Apple iPhone 6
A woman holds up the iPhone 6 Plus at the Apple Store at Tokyo's Omotesando shopping district. Reuters

Chinese authorities have launched an expansive surveillance effort that’s ensnared Apple customers’ username and password information, according to a new advisory from an Internet censorship watchdog. The nationwide attack, which coincides with the official release of the iPhone 6 in China, comes after similar hacks targeted Microsoft and Yahoo.

GreatFire.org, a nonprofit organization that monitors the Chinese Internet for censorship, reported Monday that all Chinese Internet users who tried visiting iCloud.com were redirected to a bait page meant to look exactly like an Apple log-in page. Users who visited the site with Google Chrome or Firefox were warned about the site’s unreliability but Qihoo, the most popular Chinese Web browser, offered no such advisory, GreatFire explained.

Known as a man-in-the-middle attack, the hack fools users into believing that they are communicating over an encrypted connection.
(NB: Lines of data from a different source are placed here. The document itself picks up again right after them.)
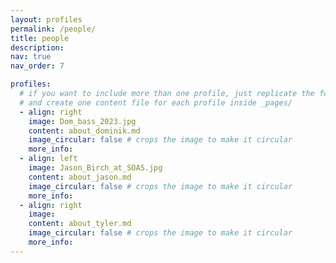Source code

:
 ```yaml
---
layout: profiles
permalink: /people/
title: people
description: 
nav: true
nav_order: 7

profiles:
  # if you want to include more than one profile, just replicate the following block
  # and create one content file for each profile inside _pages/
  - align: right
    image: Dom_bass_2023.jpg
    content: about_dominik.md
    image_circular: false # crops the image to make it circular
    more_info: 
  - align: left
    image: Jason_Birch_at_SOAS.jpg
    content: about_jason.md
    image_circular: false # crops the image to make it circular
    more_info: 
  - align: right
    image: 
    content: about_tyler.md
    image_circular: false # crops the image to make it circular
    more_info: 
---
```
“This is clearly a malicious attack on Apple in an effort to gain access to usernames and passwords and consequently all data stored on iCloud such as iMessages, photos, contacts, etc.,” GreatFire wrote Monday. “If users ignored the security warning and clicked through to the Apple site and entered their username and password, this information has now been compromised by Chinese authorities.”

Chinese authorities have long criticized Apple devices, claiming that the popular phones provide American intelligence agencies with a near-unrestricted view of communication on mainland China. While Apple has denied installing any kind of backdoor technology at the behest of the U.S. National Security Agency, the company has made headlines in recent weeks for instituting new levels of encryption that even Apple itself can’t decipher.

“This latest MITIM attack may be related to the increased security aspects of Apple’s new iPhone,” GreatFire went on. “Ironically, Apple increased the encryption aspects on the phone allegedly to prevent snooping from the NSA. However, this increased encryption would also prevent the Chinese authorities from snooping on Apple user data.... [T]his MITM attack may indicate that there is at least some conflict between the Chinese authorities and Apple over some of the features on the new phone.”

Similar infiltrations have been reported when users visited GitHub, Yahoo, Microsoft and Google, which was the subject of a MITM attack in September. The Chinese government has consistently denied engaging in cyberwarfare of any kind, but security experts have reported a number of new intrusions since pro-democracy protests began in Hong Kong on Sept. 26.

Only days after the demonstrations began security researchers revealed a similar method of surveillance when they pointed at the Chinese military as the origin of a pair of smartphone apps capable of monitoring all the communications of someone who downloads them.